● Task goal
The line with "# IBM-Project-5010-1658745131" marks the start; write out that line and all following lines through the end of the listing, exactly.
(Beginning of Exercise materials)
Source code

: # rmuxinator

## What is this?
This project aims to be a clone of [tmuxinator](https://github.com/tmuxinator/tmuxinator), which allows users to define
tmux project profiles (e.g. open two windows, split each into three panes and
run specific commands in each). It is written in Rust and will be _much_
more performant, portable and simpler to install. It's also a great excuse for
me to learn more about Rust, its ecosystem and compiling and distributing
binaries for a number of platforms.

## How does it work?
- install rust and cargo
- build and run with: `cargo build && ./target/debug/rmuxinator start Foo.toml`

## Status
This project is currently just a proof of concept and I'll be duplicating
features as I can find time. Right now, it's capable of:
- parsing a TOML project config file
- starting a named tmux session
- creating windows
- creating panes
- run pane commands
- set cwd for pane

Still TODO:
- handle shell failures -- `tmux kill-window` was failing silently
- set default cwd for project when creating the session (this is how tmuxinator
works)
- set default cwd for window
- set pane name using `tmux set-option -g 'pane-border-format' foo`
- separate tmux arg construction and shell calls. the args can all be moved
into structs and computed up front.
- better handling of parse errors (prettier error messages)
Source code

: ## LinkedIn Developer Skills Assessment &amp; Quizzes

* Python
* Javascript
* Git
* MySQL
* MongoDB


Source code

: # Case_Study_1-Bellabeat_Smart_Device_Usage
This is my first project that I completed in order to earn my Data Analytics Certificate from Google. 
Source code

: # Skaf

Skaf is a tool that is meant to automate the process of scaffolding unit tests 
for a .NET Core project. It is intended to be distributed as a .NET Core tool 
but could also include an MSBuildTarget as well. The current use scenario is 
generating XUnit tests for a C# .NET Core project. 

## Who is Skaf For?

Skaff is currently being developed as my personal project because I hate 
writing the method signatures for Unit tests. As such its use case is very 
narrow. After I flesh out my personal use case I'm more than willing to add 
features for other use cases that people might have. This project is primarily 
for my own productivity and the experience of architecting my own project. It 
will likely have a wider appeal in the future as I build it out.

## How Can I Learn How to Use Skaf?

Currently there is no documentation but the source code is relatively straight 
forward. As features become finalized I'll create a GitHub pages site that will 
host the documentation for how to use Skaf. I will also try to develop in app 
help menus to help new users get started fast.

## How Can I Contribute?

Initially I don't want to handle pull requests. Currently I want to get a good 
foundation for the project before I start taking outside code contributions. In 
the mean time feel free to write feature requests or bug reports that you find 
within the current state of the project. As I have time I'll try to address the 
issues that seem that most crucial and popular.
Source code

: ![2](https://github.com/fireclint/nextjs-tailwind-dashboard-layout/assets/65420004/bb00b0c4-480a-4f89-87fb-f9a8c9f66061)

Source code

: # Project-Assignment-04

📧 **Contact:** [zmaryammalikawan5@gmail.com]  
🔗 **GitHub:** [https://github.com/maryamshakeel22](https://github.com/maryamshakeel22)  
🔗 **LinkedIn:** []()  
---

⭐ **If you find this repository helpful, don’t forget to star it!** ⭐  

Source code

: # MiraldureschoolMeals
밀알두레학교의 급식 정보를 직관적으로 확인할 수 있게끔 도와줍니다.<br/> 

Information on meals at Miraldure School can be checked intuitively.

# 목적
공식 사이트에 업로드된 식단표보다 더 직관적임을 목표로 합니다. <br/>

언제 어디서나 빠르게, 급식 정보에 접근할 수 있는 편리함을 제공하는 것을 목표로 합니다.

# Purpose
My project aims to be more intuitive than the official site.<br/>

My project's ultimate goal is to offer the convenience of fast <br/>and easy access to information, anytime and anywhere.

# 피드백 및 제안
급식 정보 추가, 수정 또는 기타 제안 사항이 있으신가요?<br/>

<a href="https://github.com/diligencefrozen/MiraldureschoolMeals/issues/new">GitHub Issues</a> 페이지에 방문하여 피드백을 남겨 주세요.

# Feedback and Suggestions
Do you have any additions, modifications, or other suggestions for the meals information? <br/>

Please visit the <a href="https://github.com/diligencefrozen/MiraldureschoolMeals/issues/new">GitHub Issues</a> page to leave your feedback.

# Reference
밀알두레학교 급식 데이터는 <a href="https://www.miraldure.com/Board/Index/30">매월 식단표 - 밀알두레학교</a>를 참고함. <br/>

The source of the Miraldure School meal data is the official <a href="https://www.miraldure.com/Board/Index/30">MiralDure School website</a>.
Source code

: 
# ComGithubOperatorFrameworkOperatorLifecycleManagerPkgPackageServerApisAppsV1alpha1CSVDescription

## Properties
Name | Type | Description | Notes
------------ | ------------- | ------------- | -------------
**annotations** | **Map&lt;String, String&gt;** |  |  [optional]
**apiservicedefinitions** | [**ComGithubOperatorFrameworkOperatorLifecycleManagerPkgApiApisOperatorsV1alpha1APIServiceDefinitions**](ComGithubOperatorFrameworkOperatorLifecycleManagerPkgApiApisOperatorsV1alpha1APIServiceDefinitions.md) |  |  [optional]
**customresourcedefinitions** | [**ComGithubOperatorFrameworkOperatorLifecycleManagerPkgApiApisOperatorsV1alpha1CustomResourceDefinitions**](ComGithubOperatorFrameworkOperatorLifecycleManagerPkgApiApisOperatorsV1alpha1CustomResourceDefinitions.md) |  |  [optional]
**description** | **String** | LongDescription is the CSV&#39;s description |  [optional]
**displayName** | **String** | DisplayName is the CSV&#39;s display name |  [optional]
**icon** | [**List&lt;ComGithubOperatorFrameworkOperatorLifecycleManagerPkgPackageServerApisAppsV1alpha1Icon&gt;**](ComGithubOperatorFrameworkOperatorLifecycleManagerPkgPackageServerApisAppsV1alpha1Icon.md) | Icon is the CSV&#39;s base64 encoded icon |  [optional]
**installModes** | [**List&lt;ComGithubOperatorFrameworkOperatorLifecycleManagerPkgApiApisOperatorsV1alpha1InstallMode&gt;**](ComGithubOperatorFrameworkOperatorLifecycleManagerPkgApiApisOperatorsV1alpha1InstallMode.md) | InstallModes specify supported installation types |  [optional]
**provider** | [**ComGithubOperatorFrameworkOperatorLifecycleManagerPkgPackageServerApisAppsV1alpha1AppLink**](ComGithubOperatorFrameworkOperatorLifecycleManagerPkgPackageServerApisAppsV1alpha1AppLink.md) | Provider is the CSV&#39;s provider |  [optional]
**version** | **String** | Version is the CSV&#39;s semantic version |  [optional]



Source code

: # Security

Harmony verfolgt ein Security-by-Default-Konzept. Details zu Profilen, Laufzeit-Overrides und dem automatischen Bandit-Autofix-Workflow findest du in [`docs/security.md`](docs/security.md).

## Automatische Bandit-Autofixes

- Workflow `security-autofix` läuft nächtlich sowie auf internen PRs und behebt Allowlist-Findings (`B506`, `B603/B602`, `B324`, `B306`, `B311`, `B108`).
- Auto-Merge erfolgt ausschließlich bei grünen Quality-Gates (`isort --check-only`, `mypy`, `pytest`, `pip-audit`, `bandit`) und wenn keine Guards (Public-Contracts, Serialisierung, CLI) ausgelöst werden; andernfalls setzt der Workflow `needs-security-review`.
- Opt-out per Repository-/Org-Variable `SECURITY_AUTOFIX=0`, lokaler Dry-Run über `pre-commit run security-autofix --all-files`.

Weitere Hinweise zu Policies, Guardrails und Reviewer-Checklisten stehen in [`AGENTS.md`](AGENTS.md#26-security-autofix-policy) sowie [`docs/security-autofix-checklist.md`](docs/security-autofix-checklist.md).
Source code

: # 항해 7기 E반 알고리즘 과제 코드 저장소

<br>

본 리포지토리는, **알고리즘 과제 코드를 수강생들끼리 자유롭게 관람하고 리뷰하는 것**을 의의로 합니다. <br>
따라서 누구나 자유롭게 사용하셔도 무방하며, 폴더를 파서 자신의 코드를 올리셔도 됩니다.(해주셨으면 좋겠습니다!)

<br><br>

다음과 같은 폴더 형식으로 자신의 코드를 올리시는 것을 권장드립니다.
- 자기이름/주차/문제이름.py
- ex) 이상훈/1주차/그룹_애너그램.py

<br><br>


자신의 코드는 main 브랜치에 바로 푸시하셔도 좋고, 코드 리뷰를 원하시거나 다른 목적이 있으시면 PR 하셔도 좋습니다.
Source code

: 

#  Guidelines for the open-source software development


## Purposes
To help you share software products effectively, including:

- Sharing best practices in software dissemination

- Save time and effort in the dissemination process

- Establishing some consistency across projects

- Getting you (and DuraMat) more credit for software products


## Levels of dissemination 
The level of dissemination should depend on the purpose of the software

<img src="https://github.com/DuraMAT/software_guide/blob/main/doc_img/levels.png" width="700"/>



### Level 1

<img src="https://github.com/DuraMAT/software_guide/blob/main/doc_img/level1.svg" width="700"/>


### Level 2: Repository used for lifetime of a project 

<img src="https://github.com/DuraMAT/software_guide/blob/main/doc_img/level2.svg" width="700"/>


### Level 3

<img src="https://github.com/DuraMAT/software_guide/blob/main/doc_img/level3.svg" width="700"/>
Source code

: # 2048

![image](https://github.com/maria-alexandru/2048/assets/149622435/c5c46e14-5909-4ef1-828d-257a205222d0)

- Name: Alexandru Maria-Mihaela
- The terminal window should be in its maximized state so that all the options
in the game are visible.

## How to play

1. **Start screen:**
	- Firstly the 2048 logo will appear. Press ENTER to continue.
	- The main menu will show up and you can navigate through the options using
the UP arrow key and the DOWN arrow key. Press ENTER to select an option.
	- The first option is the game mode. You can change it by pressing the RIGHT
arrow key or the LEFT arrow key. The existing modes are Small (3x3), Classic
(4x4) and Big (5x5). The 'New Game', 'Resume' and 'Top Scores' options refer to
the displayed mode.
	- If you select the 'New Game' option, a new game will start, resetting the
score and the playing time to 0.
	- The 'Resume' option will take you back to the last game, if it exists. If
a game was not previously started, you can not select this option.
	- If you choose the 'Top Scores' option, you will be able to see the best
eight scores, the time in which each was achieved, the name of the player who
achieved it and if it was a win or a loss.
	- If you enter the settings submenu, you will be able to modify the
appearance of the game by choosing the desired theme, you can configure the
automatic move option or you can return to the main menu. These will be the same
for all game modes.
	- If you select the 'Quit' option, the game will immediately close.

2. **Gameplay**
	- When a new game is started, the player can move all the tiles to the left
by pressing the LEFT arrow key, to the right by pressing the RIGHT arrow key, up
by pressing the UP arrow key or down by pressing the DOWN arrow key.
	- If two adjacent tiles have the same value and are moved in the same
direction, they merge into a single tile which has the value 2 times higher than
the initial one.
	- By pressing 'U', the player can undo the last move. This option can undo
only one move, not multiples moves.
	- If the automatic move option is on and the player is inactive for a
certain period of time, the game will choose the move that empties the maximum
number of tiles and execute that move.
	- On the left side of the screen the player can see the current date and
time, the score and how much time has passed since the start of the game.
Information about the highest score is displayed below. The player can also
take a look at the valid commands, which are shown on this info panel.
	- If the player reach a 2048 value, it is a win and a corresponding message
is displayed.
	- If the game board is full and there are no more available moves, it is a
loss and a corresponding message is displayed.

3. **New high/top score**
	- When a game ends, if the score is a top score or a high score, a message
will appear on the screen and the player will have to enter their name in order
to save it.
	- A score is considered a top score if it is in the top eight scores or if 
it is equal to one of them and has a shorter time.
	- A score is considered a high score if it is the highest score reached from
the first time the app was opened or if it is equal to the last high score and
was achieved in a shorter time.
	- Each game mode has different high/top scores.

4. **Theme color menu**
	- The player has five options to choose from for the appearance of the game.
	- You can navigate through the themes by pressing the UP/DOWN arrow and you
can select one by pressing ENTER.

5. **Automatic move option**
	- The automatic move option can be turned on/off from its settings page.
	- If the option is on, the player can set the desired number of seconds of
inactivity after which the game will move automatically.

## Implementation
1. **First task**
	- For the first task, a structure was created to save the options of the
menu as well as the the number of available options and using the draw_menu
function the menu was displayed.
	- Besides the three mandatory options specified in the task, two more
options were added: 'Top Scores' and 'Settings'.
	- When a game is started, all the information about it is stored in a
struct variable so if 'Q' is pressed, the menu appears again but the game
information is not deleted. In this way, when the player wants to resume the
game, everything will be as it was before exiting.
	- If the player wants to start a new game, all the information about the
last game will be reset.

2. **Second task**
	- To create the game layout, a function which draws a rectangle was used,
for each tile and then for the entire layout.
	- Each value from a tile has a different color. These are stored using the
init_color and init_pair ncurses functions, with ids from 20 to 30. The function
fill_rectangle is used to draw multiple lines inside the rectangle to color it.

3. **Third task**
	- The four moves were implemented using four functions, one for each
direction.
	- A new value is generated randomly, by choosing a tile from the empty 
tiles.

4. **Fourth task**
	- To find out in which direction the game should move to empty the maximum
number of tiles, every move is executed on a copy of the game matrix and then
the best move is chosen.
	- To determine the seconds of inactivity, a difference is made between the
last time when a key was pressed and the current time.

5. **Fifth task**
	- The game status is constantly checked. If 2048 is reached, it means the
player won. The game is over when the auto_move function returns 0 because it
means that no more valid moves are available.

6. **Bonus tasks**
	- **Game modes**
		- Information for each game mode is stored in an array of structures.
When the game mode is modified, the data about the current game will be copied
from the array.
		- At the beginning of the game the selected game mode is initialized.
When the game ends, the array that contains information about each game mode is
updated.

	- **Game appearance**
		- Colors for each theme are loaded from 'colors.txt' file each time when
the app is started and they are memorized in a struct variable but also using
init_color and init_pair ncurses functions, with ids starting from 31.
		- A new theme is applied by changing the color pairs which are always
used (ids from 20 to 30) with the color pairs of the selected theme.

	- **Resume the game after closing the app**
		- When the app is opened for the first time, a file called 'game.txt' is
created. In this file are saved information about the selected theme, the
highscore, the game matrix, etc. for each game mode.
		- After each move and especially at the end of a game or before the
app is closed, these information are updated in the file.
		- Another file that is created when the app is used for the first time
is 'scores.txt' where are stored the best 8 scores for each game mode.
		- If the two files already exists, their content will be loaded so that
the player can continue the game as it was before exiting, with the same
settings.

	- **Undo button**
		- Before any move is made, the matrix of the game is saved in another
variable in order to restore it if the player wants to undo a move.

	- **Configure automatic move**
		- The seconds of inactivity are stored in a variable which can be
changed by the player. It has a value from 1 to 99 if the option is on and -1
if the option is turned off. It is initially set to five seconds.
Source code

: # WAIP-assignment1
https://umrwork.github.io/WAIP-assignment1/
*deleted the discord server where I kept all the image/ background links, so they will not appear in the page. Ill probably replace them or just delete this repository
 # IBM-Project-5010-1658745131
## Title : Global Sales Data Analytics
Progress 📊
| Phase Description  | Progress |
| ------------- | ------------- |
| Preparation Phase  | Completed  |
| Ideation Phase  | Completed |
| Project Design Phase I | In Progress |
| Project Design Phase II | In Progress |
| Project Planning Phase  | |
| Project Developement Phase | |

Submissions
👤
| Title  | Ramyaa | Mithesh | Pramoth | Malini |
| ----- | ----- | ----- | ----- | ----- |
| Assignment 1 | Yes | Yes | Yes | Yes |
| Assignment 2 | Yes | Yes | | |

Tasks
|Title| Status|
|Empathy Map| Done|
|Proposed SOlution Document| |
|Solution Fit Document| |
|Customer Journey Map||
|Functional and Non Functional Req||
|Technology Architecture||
(End of Exercise materials)
● Written response
 # IBM-Project-5010-1658745131
## Title : Global Sales Data Analytics
Progress 📊
| Phase Description  | Progress |
| ------------- | ------------- |
| Preparation Phase  | Completed  |
| Ideation Phase  | Completed |
| Project Design Phase I | In Progress |
| Project Design Phase II | In Progress |
| Project Planning Phase  | |
| Project Developement Phase | |

Submissions
👤
| Title  | Ramyaa | Mithesh | Pramoth | Malini |
| ----- | ----- | ----- | ----- | ----- |
| Assignment 1 | Yes | Yes | Yes | Yes |
| Assignment 2 | Yes | Yes | | |

Tasks
|Title| Status|
|Empathy Map| Done|
|Proposed SOlution Document| |
|Solution Fit Document| |
|Customer Journey Map||
|Functional and Non Functional Req||
|Technology Architecture||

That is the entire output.